- **Exercise directions**
Lines that include the word "werden" should be copied from the listing that follows.

*** Provided material

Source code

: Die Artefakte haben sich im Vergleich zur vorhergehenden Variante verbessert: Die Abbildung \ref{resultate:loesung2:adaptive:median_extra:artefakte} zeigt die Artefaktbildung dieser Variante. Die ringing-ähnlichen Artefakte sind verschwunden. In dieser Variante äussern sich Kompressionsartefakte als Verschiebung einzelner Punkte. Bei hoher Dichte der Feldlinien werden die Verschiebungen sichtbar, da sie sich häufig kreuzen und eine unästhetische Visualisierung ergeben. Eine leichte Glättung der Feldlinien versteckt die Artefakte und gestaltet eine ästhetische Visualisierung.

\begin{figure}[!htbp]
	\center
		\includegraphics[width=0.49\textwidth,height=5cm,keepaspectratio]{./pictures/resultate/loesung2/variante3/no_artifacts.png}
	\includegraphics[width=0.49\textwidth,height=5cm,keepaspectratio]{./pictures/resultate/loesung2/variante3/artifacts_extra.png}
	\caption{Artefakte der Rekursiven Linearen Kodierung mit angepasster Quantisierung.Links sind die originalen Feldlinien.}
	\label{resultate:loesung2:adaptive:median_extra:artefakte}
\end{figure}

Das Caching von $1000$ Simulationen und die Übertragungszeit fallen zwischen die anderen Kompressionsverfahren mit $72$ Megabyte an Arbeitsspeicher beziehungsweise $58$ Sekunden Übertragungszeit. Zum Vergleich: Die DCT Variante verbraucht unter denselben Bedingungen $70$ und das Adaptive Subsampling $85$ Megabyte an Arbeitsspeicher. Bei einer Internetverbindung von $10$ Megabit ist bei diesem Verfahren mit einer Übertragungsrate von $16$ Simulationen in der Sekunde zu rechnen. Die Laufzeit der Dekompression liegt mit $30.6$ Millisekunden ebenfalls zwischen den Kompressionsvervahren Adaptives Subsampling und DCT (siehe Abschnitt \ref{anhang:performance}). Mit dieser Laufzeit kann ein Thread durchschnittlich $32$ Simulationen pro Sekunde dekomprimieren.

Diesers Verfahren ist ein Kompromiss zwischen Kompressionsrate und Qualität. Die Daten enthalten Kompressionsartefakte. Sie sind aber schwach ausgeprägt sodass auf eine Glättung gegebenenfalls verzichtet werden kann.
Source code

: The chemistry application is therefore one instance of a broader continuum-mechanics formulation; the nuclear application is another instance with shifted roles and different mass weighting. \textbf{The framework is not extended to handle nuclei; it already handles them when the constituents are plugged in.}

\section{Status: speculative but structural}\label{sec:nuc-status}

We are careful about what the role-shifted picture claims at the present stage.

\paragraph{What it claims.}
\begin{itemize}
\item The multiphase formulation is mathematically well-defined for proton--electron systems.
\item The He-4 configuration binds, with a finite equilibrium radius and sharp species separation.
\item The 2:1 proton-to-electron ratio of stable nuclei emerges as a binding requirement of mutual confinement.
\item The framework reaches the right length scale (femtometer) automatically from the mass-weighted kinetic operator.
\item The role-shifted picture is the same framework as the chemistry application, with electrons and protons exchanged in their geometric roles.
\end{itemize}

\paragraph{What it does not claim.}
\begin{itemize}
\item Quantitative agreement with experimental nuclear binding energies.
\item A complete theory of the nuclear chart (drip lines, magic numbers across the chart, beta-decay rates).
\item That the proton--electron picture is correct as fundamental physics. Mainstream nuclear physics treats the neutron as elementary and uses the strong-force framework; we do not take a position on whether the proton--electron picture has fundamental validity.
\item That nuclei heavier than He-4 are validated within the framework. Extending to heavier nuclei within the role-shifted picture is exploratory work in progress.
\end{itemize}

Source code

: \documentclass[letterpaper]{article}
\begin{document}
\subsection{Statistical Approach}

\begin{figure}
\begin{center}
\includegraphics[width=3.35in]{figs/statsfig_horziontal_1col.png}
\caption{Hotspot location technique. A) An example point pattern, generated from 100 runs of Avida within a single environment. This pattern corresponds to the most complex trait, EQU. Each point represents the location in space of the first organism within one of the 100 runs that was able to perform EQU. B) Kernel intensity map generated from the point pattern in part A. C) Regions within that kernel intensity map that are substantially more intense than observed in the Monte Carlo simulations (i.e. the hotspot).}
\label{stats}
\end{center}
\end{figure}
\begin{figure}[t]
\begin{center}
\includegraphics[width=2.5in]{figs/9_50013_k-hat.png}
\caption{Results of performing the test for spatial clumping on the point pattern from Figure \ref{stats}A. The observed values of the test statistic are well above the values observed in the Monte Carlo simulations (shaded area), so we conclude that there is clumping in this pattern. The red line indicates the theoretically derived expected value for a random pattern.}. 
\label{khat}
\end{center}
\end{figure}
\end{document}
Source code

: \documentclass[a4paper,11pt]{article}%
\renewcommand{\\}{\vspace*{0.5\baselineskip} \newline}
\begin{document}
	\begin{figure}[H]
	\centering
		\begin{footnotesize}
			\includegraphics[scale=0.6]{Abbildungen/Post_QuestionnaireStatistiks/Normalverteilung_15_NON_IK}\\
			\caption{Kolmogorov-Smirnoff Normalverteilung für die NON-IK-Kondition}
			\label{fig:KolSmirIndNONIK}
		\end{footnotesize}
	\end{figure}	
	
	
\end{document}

******

- **Output of the task**
: Die Artefakte haben sich im Vergleich zur vorhergehenden Variante verbessert: Die Abbildung \ref{resultate:loesung2:adaptive:median_extra:artefakte} zeigt die Artefaktbildung dieser Variante. Die ringing-ähnlichen Artefakte sind verschwunden. In dieser Variante äussern sich Kompressionsartefakte als Verschiebung einzelner Punkte. Bei hoher Dichte der Feldlinien werden die Verschiebungen sichtbar, da sie sich häufig kreuzen und eine unästhetische Visualisierung ergeben. Eine leichte Glättung der Feldlinien versteckt die Artefakte und gestaltet eine ästhetische Visualisierung.
Diesers Verfahren ist ein Kompromiss zwischen Kompressionsrate und Qualität. Die Daten enthalten Kompressionsartefakte. Sie sind aber schwach ausgeprägt sodass auf eine Glättung gegebenenfalls verzichtet werden kann.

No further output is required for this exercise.